Inhibitory effects of Actinidia Chinensis planch root extracts (acRoots) on human lung cancer cells through retinoic acid receptor beta

2017 ◽  
Vol 5 (1) ◽  
Author(s):  
Lingyan Wang ◽  
Jiayun Hou ◽  
Minghuan Zheng ◽  
Lin Shi
Keyword(s):  
Lung Cancer ◽  
Cancer Cells ◽  
Human Lung ◽  
Retinoic Acid Receptor ◽  
Lung Cancer Cells ◽  
Human Lung Cancer ◽  
Inhibitory Effects ◽  
The Core ◽  
Human Lung Cancer Cells ◽  
Receptor Beta

Actinidia Chinensis Planch roots (acRoots) are used to treat many cancers, although the anti-tumor mechanism by which acRoots inhibit cancer cell growth remains unclear. The present study aims at investigating inhibitory effects of acRoots on human lung cancer cells and potential mechanisms. Our data demonstrate that the inhibitory effects of acRoots on lung cancer cells depend on genetic backgrounds and phenotypes of cells. We furthermore found the expression of metabolism-associated gene profiles varied between acRoots-hypersensitive (H460) or hyposensitive lung cancer cells (H1299) after screening lung cancer cells with different genetic backgrounds. We selected retinoic acid receptor beta (RARB) as the core target within metabolism-associated core gene networks and evaluated RARB changes and roles in cells treated with acRoots at different concentrations and timeframes.
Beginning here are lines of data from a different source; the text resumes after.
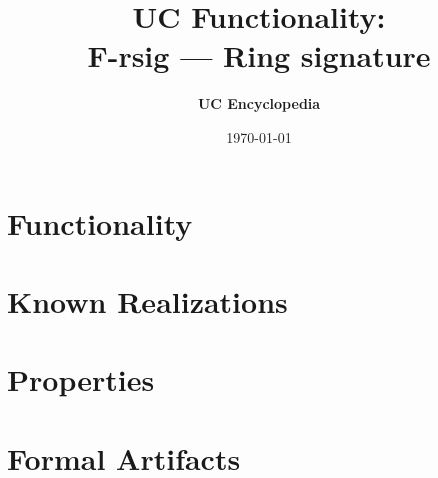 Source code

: \documentclass[11pt,a4paper]{article}
\title{\textbf{\Large UC Functionality:}\\[0.2em] \Large F-rsig --- Ring signature}
\author{\textbf{UC Encyclopedia}}
\date{\today}
\newtheorem{functionality}{Functionality}
\begin{document}
\maketitle

\begin{abstract}
\end{abstract}

\section{Functionality}

%

\section{Known Realizations}


\section{Properties}


\section{Formal Artifacts}

\end{document}
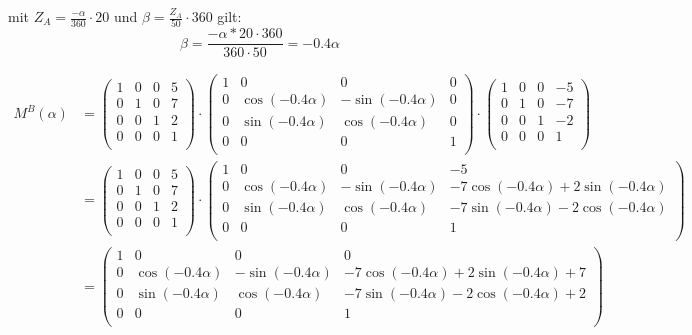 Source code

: \documentclass[a4paper,10pt,DIV=14]{article}
\begin{document}
mit $Z_A = \frac{-\alpha}{360} \cdot 20$ und $\beta = \frac{Z_A}{50} \cdot 360$ gilt:
$$ \beta = \frac{- \alpha * 20 \cdot 360}{360 \cdot 50} = -0.4 \alpha$$

\begin{align*}
	M^B(\alpha) & = \begin{pmatrix}
						1 & 0 & 0 & 5 \\
						0 & 1 & 0 & 7 \\
						0 & 0 & 1 & 2 \\
						0 & 0 & 0 & 1 \\
					\end{pmatrix} \cdot
					\begin{pmatrix}
						1 & 0                & 0                 & 0 \\
						0 & \cos(-0.4\alpha) & -\sin(-0.4\alpha) & 0 \\
						0 & \sin(-0.4\alpha) & \cos(-0.4\alpha)  & 0 \\
						0 & 0                & 0                 & 1 \\
					\end{pmatrix} \cdot
					\begin{pmatrix}
						1 & 0 & 0 & -5 \\
						0 & 1 & 0 & -7 \\
						0 & 0 & 1 & -2 \\
						0 & 0 & 0 & 1  \\
					\end{pmatrix} \\
				& = \begin{pmatrix}
						1 & 0 & 0 & 5 \\
						0 & 1 & 0 & 7 \\
						0 & 0 & 1 & 2 \\
						0 & 0 & 0 & 1 \\
					\end{pmatrix} \cdot
					\begin{pmatrix}
						1 & 0                & 0                 & -5                                     \\
						0 & \cos(-0.4\alpha) & -\sin(-0.4\alpha) & -7\cos(-0.4\alpha) + 2\sin(-0.4\alpha) \\
						0 & \sin(-0.4\alpha) & \cos(-0.4\alpha)  & -7\sin(-0.4\alpha) - 2\cos(-0.4\alpha) \\
						0 & 0                & 0                 & 1                                      \\
					\end{pmatrix} \\
				& = \begin{pmatrix}
						1 & 0                & 0                 & 0                                          \\
						0 & \cos(-0.4\alpha) & -\sin(-0.4\alpha) & -7\cos(-0.4\alpha) + 2\sin(-0.4\alpha) + 7 \\
						0 & \sin(-0.4\alpha) & \cos(-0.4\alpha)  & -7\sin(-0.4\alpha) - 2\cos(-0.4\alpha) + 2 \\
						0 & 0                & 0                 & 1                                          \\
					\end{pmatrix}
\end{align*}
\end{document}
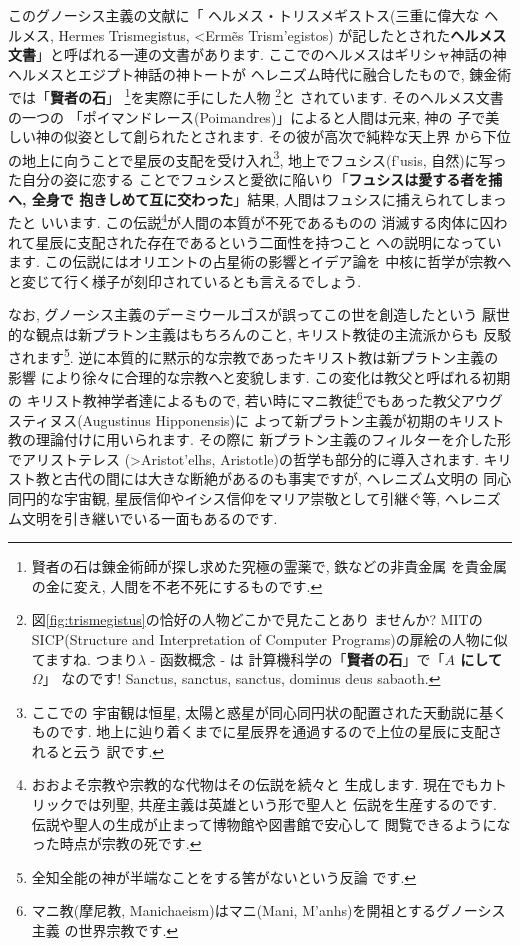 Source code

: \documentclass[b5j,8pt,twocolumn]{ltjsarticle}
\newcommand{\textgreek}[1]{\begingroup\fontencoding{LGR}\selectfont#1\endgroup}
\begin{document}
このグノーシス主義の文献に「 ヘルメス・トリスメギストス(三重に偉大な
ヘルメス, Hermes Trismegistus, \textgreek{<Erm\~es Trism'egistos})
が記したとされた\textbf{ヘルメス文書}」と呼ばれる一連の文書があります.
 ここでのヘルメスはギリシャ神話の神ヘルメスとエジプト神話の神トートが
ヘレニズム時代に融合したもので, 錬金術では「\textbf{賢者の石}」
\footnote{賢者の石は錬金術師が探し求めた究極の霊薬で, 鉄などの非貴金属
を貴金属の金に変え, 人間を不老不死にするものです.}を実際に手にした人物
\footnote{図\ref{fig:trismegistus}の恰好の人物どこかで見たことあり
ませんか? MITのSICP(Structure and Interpretation of Computer
 Programs)の扉絵の人物に似てますね. つまり$\lambda$ - 函数概念 - は
計算機科学の「\textbf{賢者の石}」で「\textbf{$A$ にして $\Omega$}」
なのです! Sanctus, sanctus, sanctus, dominus deus sabaoth.}と
されています\cite{錬金術}. そのヘルメス文書の一つの
「ポイマンドレース(Poimandres)」\cite{柴田}によると人間は元来, 神の
子で美しい神の似姿として創られたとされます. その彼が高次で純粋な天上界
から下位の地上に向うことで星辰の支配を受け入れ\footnote{ここでの
宇宙観は恒星, 太陽と惑星が同心同円状の配置された天動説に基くものです.
 地上に辿り着くまでに星辰界を通過するので上位の星辰に支配されると云う
訳です.}, 地上でフュシス(\textgreek{f'usis}, 自然)に写った自分の姿に恋する
ことでフュシスと愛欲に陥いり「\textbf{フュシスは愛する者を捕へ, 全身で
抱きしめて互に交わった}」結果, 人間はフュシスに捕えられてしまったと
いいます. この伝説\footnote{おおよそ宗教や宗教的な代物はその伝説を続々と
生成します. 現在でもカトリックでは列聖, 共産主義は英雄という形で聖人と
伝説を生産するのです. 伝説や聖人の生成が止まって博物館や図書館で安心して
閲覧できるようになった時点が宗教の死です.}が人間の本質が不死であるものの
消滅する肉体に囚われて星辰に支配された存在であるという二面性を持つこと
への説明になっています. この伝説にはオリエントの占星術の影響とイデア論を
中核に哲学が宗教へと変じて行く様子が刻印されているとも言えるでしょう.
\newline

なお, グノーシス主義のデーミウールゴスが誤ってこの世を創造したという
厭世的な観点は新プラトン主義はもちろんのこと, キリスト教徒の主流派からも
反駁されます\footnote{全知全能の神が半端なことをする筈がないという反論
です.}. 逆に本質的に黙示的な宗教であったキリスト教は新プラトン主義の影響
により徐々に合理的な宗教へと変貌します. この変化は教父と呼ばれる初期の
キリスト教神学者達によるもので, 若い時にマニ教徒\footnote{マニ教(摩尼教,
 Manichaeism)はマニ(Mani, \textgreek{M'anhs})を開祖とするグノーシス主義
の世界宗教です.}でもあった教父アウグスティヌス(Augustinus Hipponensis)に
よって新プラトン主義が初期のキリスト教の理論付けに用いられます. その際に
新プラトン主義のフィルターを介した形でアリストテレス
(\textgreek{>Aristot'elhs}, Aristotle)の哲学も部分的に導入されます.
 キリスト教と古代の間には大きな断絶があるのも事実ですが, ヘレニズム文明の
同心同円的な宇宙観, 星辰信仰やイシス信仰をマリア崇敬として引継ぐ等,
 ヘレニズム文明を引き継いでいる一面もあるのです.
\newline
\end{document}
Hypersensitive cancer cells with the deletion of RARB expression did not response to the treatment with acRoots, while RARB deletion did not change effects of acRoots on hyposensitive cells. Thus, it seems that RARB as the core target within metabolism-associated networks plays important roles in the regulation of lung cancer cell sensitivity to acRoots.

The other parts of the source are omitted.